[BRIEF] Each line of the material must reappear unchanged in the answer.

[DATA EXCERPTS]
+++

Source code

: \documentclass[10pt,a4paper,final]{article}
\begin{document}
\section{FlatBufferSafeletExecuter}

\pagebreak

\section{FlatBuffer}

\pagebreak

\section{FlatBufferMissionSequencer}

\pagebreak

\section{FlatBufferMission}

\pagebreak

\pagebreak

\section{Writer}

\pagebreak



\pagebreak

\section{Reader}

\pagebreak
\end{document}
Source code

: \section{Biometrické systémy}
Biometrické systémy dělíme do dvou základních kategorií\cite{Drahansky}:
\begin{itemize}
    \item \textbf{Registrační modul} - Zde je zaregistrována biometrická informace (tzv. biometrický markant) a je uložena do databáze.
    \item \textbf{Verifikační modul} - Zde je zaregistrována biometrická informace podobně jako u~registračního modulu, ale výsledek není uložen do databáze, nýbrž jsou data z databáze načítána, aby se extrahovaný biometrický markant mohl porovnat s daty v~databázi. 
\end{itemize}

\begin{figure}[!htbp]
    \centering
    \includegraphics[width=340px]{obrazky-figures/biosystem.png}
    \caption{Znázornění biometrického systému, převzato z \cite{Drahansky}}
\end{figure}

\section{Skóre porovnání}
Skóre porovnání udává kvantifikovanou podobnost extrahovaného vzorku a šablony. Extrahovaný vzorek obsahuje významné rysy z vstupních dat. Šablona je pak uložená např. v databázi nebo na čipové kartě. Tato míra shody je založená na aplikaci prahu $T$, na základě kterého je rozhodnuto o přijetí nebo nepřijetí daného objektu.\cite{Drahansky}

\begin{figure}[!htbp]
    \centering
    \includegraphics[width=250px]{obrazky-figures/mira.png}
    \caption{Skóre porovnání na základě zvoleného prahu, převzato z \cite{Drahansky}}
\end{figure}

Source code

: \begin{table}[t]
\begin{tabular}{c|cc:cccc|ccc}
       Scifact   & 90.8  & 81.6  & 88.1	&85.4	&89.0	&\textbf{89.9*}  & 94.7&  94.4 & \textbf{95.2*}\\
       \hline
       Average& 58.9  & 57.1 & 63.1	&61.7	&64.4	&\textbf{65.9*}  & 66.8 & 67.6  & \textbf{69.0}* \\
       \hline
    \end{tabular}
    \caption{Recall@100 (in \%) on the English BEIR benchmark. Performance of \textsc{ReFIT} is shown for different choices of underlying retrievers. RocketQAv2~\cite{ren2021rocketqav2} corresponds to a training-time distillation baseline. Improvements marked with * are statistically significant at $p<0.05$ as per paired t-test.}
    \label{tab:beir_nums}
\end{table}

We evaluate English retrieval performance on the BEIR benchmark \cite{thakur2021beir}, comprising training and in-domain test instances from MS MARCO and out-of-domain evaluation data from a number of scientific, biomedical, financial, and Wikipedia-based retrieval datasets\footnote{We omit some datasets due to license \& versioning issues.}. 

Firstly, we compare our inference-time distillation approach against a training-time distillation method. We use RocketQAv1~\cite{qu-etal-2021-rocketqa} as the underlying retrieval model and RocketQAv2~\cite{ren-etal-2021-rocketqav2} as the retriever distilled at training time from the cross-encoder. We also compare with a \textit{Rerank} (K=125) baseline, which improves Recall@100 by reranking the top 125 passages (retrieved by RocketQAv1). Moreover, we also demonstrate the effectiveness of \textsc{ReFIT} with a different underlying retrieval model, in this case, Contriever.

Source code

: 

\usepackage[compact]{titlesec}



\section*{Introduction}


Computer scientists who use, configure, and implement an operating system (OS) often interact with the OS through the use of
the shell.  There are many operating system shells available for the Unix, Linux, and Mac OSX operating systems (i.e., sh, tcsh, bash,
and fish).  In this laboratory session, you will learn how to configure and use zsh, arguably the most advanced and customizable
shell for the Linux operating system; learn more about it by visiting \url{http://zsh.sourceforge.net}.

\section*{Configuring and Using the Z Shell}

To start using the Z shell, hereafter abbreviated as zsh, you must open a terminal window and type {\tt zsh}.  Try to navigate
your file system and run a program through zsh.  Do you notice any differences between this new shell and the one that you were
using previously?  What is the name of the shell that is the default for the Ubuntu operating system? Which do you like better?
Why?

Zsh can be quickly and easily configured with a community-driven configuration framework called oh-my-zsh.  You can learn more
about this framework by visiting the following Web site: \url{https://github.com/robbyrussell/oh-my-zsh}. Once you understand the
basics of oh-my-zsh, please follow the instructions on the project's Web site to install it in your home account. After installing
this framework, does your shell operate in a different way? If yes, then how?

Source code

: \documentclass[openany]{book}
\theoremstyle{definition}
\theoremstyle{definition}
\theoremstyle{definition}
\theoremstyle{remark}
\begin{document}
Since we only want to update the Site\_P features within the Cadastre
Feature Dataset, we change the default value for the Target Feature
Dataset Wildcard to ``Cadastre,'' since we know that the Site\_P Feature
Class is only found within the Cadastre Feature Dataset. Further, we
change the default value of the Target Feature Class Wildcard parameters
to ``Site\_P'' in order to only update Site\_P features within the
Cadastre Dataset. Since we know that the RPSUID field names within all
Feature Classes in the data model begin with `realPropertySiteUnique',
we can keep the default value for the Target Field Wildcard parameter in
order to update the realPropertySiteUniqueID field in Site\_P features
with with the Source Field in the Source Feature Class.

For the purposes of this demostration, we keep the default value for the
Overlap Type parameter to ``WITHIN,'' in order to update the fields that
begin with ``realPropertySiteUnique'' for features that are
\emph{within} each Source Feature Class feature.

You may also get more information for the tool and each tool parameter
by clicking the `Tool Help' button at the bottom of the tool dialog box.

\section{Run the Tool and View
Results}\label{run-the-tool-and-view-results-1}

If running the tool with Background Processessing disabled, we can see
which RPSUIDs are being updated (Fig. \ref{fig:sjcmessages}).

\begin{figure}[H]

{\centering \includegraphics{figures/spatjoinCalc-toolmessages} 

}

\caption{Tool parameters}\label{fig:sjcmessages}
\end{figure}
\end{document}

+++

[PROBLEM SOLUTION]
Source code

: \documentclass[10pt,a4paper,final]{article}
\begin{document}
\section{FlatBufferSafeletExecuter}

\pagebreak

\section{FlatBuffer}

\pagebreak

\section{FlatBufferMissionSequencer}

\pagebreak

\section{FlatBufferMission}

\pagebreak

\pagebreak

\section{Writer}

\pagebreak



\pagebreak

\section{Reader}

\pagebreak
\end{document}
Source code

: \section{Biometrické systémy}
Biometrické systémy dělíme do dvou základních kategorií\cite{Drahansky}:
\begin{itemize}
    \item \textbf{Registrační modul} - Zde je zaregistrována biometrická informace (tzv. biometrický markant) a je uložena do databáze.
    \item \textbf{Verifikační modul} - Zde je zaregistrována biometrická informace podobně jako u~registračního modulu, ale výsledek není uložen do databáze, nýbrž jsou data z databáze načítána, aby se extrahovaný biometrický markant mohl porovnat s daty v~databázi. 
\end{itemize}

\begin{figure}[!htbp]
    \centering
    \includegraphics[width=340px]{obrazky-figures/biosystem.png}
    \caption{Znázornění biometrického systému, převzato z \cite{Drahansky}}
\end{figure}

\section{Skóre porovnání}
Skóre porovnání udává kvantifikovanou podobnost extrahovaného vzorku a šablony. Extrahovaný vzorek obsahuje významné rysy z vstupních dat. Šablona je pak uložená např. v databázi nebo na čipové kartě. Tato míra shody je založená na aplikaci prahu $T$, na základě kterého je rozhodnuto o přijetí nebo nepřijetí daného objektu.\cite{Drahansky}

\begin{figure}[!htbp]
    \centering
    \includegraphics[width=250px]{obrazky-figures/mira.png}
    \caption{Skóre porovnání na základě zvoleného prahu, převzato z \cite{Drahansky}}
\end{figure}

Source code

: \begin{table}[t]
\begin{tabular}{c|cc:cccc|ccc}
       Scifact   & 90.8  & 81.6  & 88.1	&85.4	&89.0	&\textbf{89.9*}  & 94.7&  94.4 & \textbf{95.2*}\\
       \hline
       Average& 58.9  & 57.1 & 63.1	&61.7	&64.4	&\textbf{65.9*}  & 66.8 & 67.6  & \textbf{69.0}* \\
       \hline
    \end{tabular}
    \caption{Recall@100 (in \%) on the English BEIR benchmark. Performance of \textsc{ReFIT} is shown for different choices of underlying retrievers. RocketQAv2~\cite{ren2021rocketqav2} corresponds to a training-time distillation baseline. Improvements marked with * are statistically significant at $p<0.05$ as per paired t-test.}
    \label{tab:beir_nums}
\end{table}

We evaluate English retrieval performance on the BEIR benchmark \cite{thakur2021beir}, comprising training and in-domain test instances from MS MARCO and out-of-domain evaluation data from a number of scientific, biomedical, financial, and Wikipedia-based retrieval datasets\footnote{We omit some datasets due to license \& versioning issues.}. 

Firstly, we compare our inference-time distillation approach against a training-time distillation method. We use RocketQAv1~\cite{qu-etal-2021-rocketqa} as the underlying retrieval model and RocketQAv2~\cite{ren-etal-2021-rocketqav2} as the retriever distilled at training time from the cross-encoder. We also compare with a \textit{Rerank} (K=125) baseline, which improves Recall@100 by reranking the top 125 passages (retrieved by RocketQAv1). Moreover, we also demonstrate the effectiveness of \textsc{ReFIT} with a different underlying retrieval model, in this case, Contriever.

Source code

: 

\usepackage[compact]{titlesec}



\section*{Introduction}


Computer scientists who use, configure, and implement an operating system (OS) often interact with the OS through the use of
the shell.  There are many operating system shells available for the Unix, Linux, and Mac OSX operating systems (i.e., sh, tcsh, bash,
and fish).  In this laboratory session, you will learn how to configure and use zsh, arguably the most advanced and customizable
shell for the Linux operating system; learn more about it by visiting \url{http://zsh.sourceforge.net}.

\section*{Configuring and Using the Z Shell}

To start using the Z shell, hereafter abbreviated as zsh, you must open a terminal window and type {\tt zsh}.  Try to navigate
your file system and run a program through zsh.  Do you notice any differences between this new shell and the one that you were
using previously?  What is the name of the shell that is the default for the Ubuntu operating system? Which do you like better?
Why?

Zsh can be quickly and easily configured with a community-driven configuration framework called oh-my-zsh.  You can learn more
about this framework by visiting the following Web site: \url{https://github.com/robbyrussell/oh-my-zsh}. Once you understand the
basics of oh-my-zsh, please follow the instructions on the project's Web site to install it in your home account. After installing
this framework, does your shell operate in a different way? If yes, then how?

Source code

: \documentclass[openany]{book}
\theoremstyle{definition}
\theoremstyle{definition}
\theoremstyle{definition}
\theoremstyle{remark}
\begin{document}
Since we only want to update the Site\_P features within the Cadastre
Feature Dataset, we change the default value for the Target Feature
Dataset Wildcard to ``Cadastre,'' since we know that the Site\_P Feature
Class is only found within the Cadastre Feature Dataset. Further, we
change the default value of the Target Feature Class Wildcard parameters
to ``Site\_P'' in order to only update Site\_P features within the
Cadastre Dataset. Since we know that the RPSUID field names within all
Feature Classes in the data model begin with `realPropertySiteUnique',
we can keep the default value for the Target Field Wildcard parameter in
order to update the realPropertySiteUniqueID field in Site\_P features
with with the Source Field in the Source Feature Class.

For the purposes of this demostration, we keep the default value for the
Overlap Type parameter to ``WITHIN,'' in order to update the fields that
begin with ``realPropertySiteUnique'' for features that are
\emph{within} each Source Feature Class feature.

You may also get more information for the tool and each tool parameter
by clicking the `Tool Help' button at the bottom of the tool dialog box.

\section{Run the Tool and View
Results}\label{run-the-tool-and-view-results-1}

If running the tool with Background Processessing disabled, we can see
which RPSUIDs are being updated (Fig. \ref{fig:sjcmessages}).

\begin{figure}[H]

{\centering \includegraphics{figures/spatjoinCalc-toolmessages} 

}

\caption{Tool parameters}\label{fig:sjcmessages}
\end{figure}
\end{document}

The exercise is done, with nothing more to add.